Slowly he walked to his bedroom and changed into dry clothes: experience told him he caught flu easily. The doctor had prescribed pills to be taken in case he got wet in the rain. Andrew looked at the bottle of pills waiting on the side table. Next to it stood a second bottle of pills intended to reduce anxiety. John had told him to throw away both bottles. “Real men don’t rely on pills,” were the life coach’s words.

Andrew didn’t have the courage to throw away the pills, which were expensive moreover. But maybe it was time to sign up for John’s Military Standard Fitness Program. He turned on his laptop and started a Skype call with his life coach John.

John waved his thick forearm in the monitor. An army-green T-shirt clung tightly to his bulging biceps. “Hey buddy what’s up?” he said in a forceful baritone voice.

“Hey John, how are you doing?”

“I can’t hear you, man. Speak up.” John put an open palm behind his ear and leaned forward.

“I said, how are you doing?”

John shook his head. “Still can’t hear you.”

Andrew took a deep breath and screamed into the laptop. “I said, how are you doing?”

John clapped his hands. “Right! That’s how a man speaks. I’m doing good buddy. Just did seventy push-ups and now I’m going to go to Stephen College to give a seminar on how to be tough. So tell me, buddy, how was your day?”

“It was terrible,” replied Andrew. “I ordered a mattress at a local shop and it arrived yesterday but the mattress is defective. It has already gone soft in the middle.”

“I hear you, man. So what are you going to do about it?”

“I called the shop owner in the morning and he said he’d come by to check the mattress in the evening. But he didn’t come. I went to the shop to personally ask him to come.
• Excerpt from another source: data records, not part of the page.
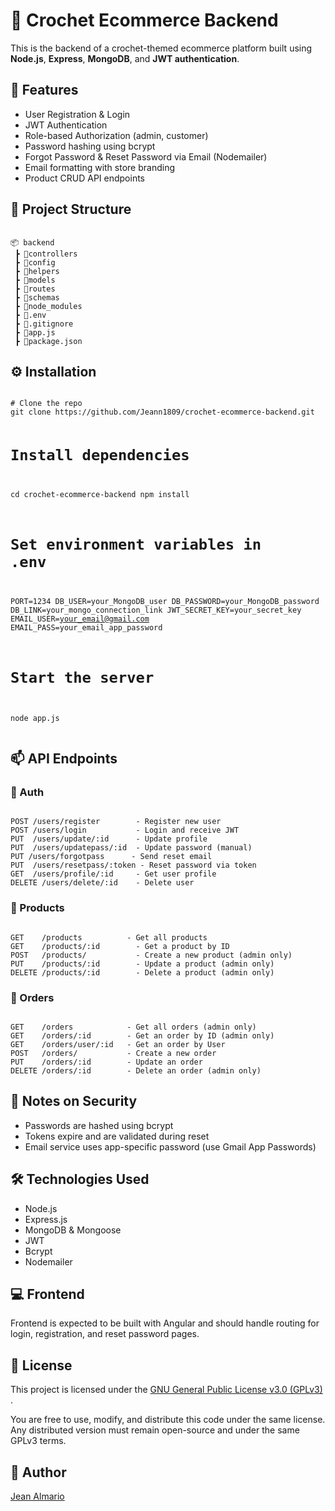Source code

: <h1>🧶 Crochet Ecommerce Backend</h1>

<p>This is the backend of a crochet-themed ecommerce platform built using <strong>Node.js</strong>, <strong>Express</strong>, <strong>MongoDB</strong>, and <strong>JWT authentication</strong>.</p>

<h2>🚀 Features</h2>
<ul>
  <li>User Registration & Login</li>
  <li>JWT Authentication</li>
  <li>Role-based Authorization (admin, customer)</li>
  <li>Password hashing using bcrypt</li>
  <li>Forgot Password & Reset Password via Email (Nodemailer)</li>
  <li>Email formatting with store branding</li>
  <li>Product CRUD API endpoints</li>
</ul>

<h2>📁 Project Structure</h2>
<pre><code>
📦 backend
 ┣ 📂controllers
 ┣ 📂config
 ┣ 📂helpers
 ┣ 📂models
 ┣ 📂routes
 ┣ 📂schemas
 ┣ 📂node_modules
 ┣ 📄.env
 ┣ 📄.gitignore
 ┣ 📄app.js
 ┣ 📄package.json
</code></pre>

<h2>⚙️ Installation</h2>
<pre><code class="language-bash">
# Clone the repo
git clone https://github.com/Jeann1809/crochet-ecommerce-backend.git

# Install dependencies
cd crochet-ecommerce-backend
npm install

# Set environment variables in .env
PORT=1234
DB_USER=your_MongoDB_user
DB_PASSWORD=your_MongoDB_password
DB_LINK=your_mongo_connection_link
JWT_SECRET_KEY=your_secret_key
EMAIL_USER=your_email@gmail.com
EMAIL_PASS=your_email_app_password

# Start the server
node app.js
</code></pre>

<h2>📫 API Endpoints</h2>

<h3>🔐 Auth</h3>
<pre><code class="language-json">
POST /users/register        - Register new user
POST /users/login           - Login and receive JWT
PUT  /users/update/:id      - Update profile
PUT  /users/updatepass/:id  - Update password (manual)
PUT /users/forgotpass      - Send reset email
PUT  /users/resetpass/:token - Reset password via token
GET  /users/profile/:id     - Get user profile
DELETE /users/delete/:id    - Delete user
</code></pre>

<h3>🧵 Products</h3>
<pre><code class="language-json">
GET    /products          - Get all products
GET    /products/:id        - Get a product by ID
POST   /products/           - Create a new product (admin only)
PUT    /products/:id        - Update a product (admin only)
DELETE /products/:id        - Delete a product (admin only)
</code></pre>

<h3>🧾 Orders</h3>
<pre><code class="language-json">
GET    /orders            - Get all orders (admin only)
GET    /orders/:id        - Get an order by ID (admin only)
GET    /orders/user/:id   - Get an order by User
POST   /orders/           - Create a new order
PUT    /orders/:id        - Update an order 
DELETE /orders/:id        - Delete an order (admin only)
</code></pre>

<h2>🔐 Notes on Security</h2>
<ul>
  <li>Passwords are hashed using bcrypt</li>
  <li>Tokens expire and are validated during reset</li>
  <li>Email service uses app-specific password (use Gmail App Passwords)</li>
</ul>

<h2>🛠 Technologies Used</h2>
<ul>
  <li>Node.js</li>
  <li>Express.js</li>
  <li>MongoDB & Mongoose</li>
  <li>JWT</li>
  <li>Bcrypt</li>
  <li>Nodemailer</li>
</ul>

<h2>💻 Frontend</h2>
<p>Frontend is expected to be built with Angular and should handle routing for login, registration, and reset password pages.</p>

<h2>📜 License</h2>
<p>
    This project is licensed under the
    <a href="https://www.gnu.org/licenses/gpl-3.0.html" target="_blank">
      GNU General Public License v3.0 (GPLv3)
    </a>.
  </p>
  <p>
    You are free to use, modify, and distribute this code under the same license.
    Any distributed version must remain open-source and under the same GPLv3 terms.
  </p>

<h2>🙋 Author</h2>
<p><a href="https://github.com/Jeann1809">Jean Almario</a></p>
He was busy on his mobile and said he’ll come after two days.”

“What did you say then?”

“I asked him to make sure to come after two days.”

John shook his head. “You don’t have to ask him, you have to command him. You’re the one who has paid him for the mattress. You’re his boss. You pay his salary. You have to speak up and just blast him.”

Sitting on his bed, Andrew grabbed a pillow. “I just got scared. I don’t know, I just wanted to get out of there.”